═══ Information provided ═══

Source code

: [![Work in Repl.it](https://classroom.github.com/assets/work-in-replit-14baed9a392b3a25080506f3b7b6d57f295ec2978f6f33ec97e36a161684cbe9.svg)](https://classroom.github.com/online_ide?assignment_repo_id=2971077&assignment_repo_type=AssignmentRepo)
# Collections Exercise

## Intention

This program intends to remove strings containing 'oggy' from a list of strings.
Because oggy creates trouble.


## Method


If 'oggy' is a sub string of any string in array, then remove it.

═══

• **How to complete this task**: Only the count should be given: the number of lines in the entries above containing the word "oggy".

• **Response**: 3